Since the last update we finally have all Frameworks build with Qt 6 and got one more platform covered on the CI. We are also only two weeks away from Akademy, which is where we’ll make important decisions on how to proceed.

FreeBSD CI

Besides Linux and Android we now also have FreeBSD CI coverage for the Qt 6 builds, thanks to Qt 6 having become available as FreeBSD packages. The roll-out is largely complete, and was remarkably painless. Pretty much everything built without needing additional fixes, and unit test results match the results with Qt 5.

That’s even more surprising given there is one crucial difference in the FreeBSD CI: it doesn’t use separate containers for the Qt 5 and Qt 6 builds. Instead both versions are built on the same system, with both Qt versions installed. This is of course something that eventually has to work, but that has caused various unintended version mixes in the beginning.

The last missing platform for full Qt 5 parity is now Windows. Work for creating a CI image for that is meanwhile under way as well.

Qt Shader Tools

One of the more invasive changes when porting to Qt 6 is the way how shader programs are handled. In Qt 5 that was done by providing OpenGL shaders directly, Qt 6 abstracts the graphics backends (OpenGL, Vulkan, D3D, Metal) and expects shaders in a backend-neutral GLSL format. Those are then translated by the Qt Shader Tools into the specific backend formats. See Eskil’s recent blog post for details.

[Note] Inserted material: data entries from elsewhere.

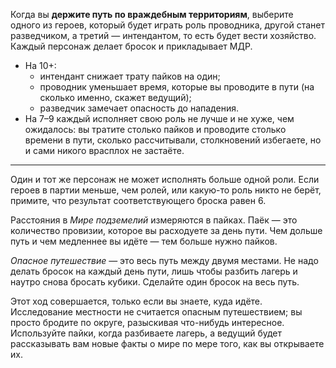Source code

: Когда вы **держите путь по враждебным территориям**, выберите одного из героев, который будет играть роль проводника, другой станет разведчиком, а третий — интендантом, то есть будет вести хозяйство. Каждый персонаж делает бросок и прикладывает МДР.
- На 10+:
	- интендант снижает трату пайков на один;
	- проводник уменьшает время, которые вы проводите в пути (на сколько именно, скажет ведущий);
	- разведчик замечает опасность до нападения.
- На 7–9 каждый исполняет свою роль не лучше и не хуже, чем ожидалось: вы тратите столько пайков и проводите столько времени в пути, сколько рассчитывали, столкновений избегаете, но и сами никого врасплох не застаёте.

---
Один и тот же персонаж не может исполнять больше одной роли. Если героев в партии меньше, чем ролей, или какую-то роль никто не берёт, примите, что результат соответствующего броска равен 6.

Расстояния в *Мире подземелий* измеряются в пайках. Паёк — это количество провизии, которое вы расходуете за день пути. Чем дольше путь и чем медленнее вы идёте — тем больше нужно пайков.

*Опасное путешествие* — это весь путь между двумя местами. Не надо делать бросок на каждый день пути, лишь чтобы разбить лагерь и наутро снова бросать кубики. Сделайте один бросок на весь путь.

Этот ход совершается, только если вы знаете, куда идёте. Исследование местности не считается опасным путешествием; вы просто бродите по округе, разыскивая что-нибудь интересное. Используйте пайки, когда разбиваете лагерь, а ведущий будет рассказывать вам новые факты о мире по мере того, как вы открываете их.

While that technically makes sense it requires rather substantial changes to the shader code, the build system and the integration code, which is why we had stayed away from this until now. However corresponding changes have meanwhile been integrated in Kirigami, KQuickCharts, Plasma Frameworks and KWin.

Screenshot of a Kirigami shader effect test program showing shadows of a rounded texture.
Kirigami shader effect test program.

With this done all non-deprecated Frameworks can be built against Qt 6 now.

KWin

Another noteworthy milestone was being able to run a nested KWin Wayland session with a Qt 6 based KWin. This is not only an important step towards eventually bringing up a Qt 6 based Plasma session, it’s also rather reassuring given the many changes around Wayland in Qt 6, and the long “blind” work on porting KWin.

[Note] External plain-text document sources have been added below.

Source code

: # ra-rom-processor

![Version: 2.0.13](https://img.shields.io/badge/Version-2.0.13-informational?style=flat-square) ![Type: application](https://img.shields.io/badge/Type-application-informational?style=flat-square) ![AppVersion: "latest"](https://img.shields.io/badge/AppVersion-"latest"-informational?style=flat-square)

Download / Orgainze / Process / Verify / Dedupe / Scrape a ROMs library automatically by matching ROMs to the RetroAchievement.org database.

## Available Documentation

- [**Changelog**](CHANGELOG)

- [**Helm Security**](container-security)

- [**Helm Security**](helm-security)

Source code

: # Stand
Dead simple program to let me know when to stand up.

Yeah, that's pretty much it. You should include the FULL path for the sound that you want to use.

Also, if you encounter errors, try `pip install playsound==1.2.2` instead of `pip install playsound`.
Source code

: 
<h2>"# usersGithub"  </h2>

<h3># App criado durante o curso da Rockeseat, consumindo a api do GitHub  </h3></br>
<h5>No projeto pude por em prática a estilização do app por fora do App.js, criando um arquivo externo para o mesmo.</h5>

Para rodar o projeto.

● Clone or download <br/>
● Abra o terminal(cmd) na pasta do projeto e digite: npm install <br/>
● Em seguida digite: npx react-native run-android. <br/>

Screenshot of qdbusviewer running inside a nested KWin Wayland session showing the version number of Qt used by KWin.
Nested KWin Wayland session running qdbusviewer.

Akademy

Akademy is now only two weeks away. Besides the KF6-related talks by Alex, Nico and myself, we’ll also have a KF6 BoF on Monday Oct 3rd at 15:00 CEST in room 1. That’s where we have to discuss and take some decisions on how to proceed, as with the current progress I don’t think we are terribly far away from branching anymore.

  • What are the remaining “branch blockers”, ie. things that need to happen before branching?
  • What is the scope for the first 6-based release? Just KF6, or are we aiming at also releasing Plasma 6 at roughly the same time?
  • How would branching practically look like, ie. how do we deal with ongoing work in the 5 branch, how do we manage breaking changes, etc.
  • What defines “done”, ie. when do we get back to regular time-based releases eventually?

As those are questions not only affecting KDE Frameworks contributors, I can only encourage everyone to participate and provide their respective input on this!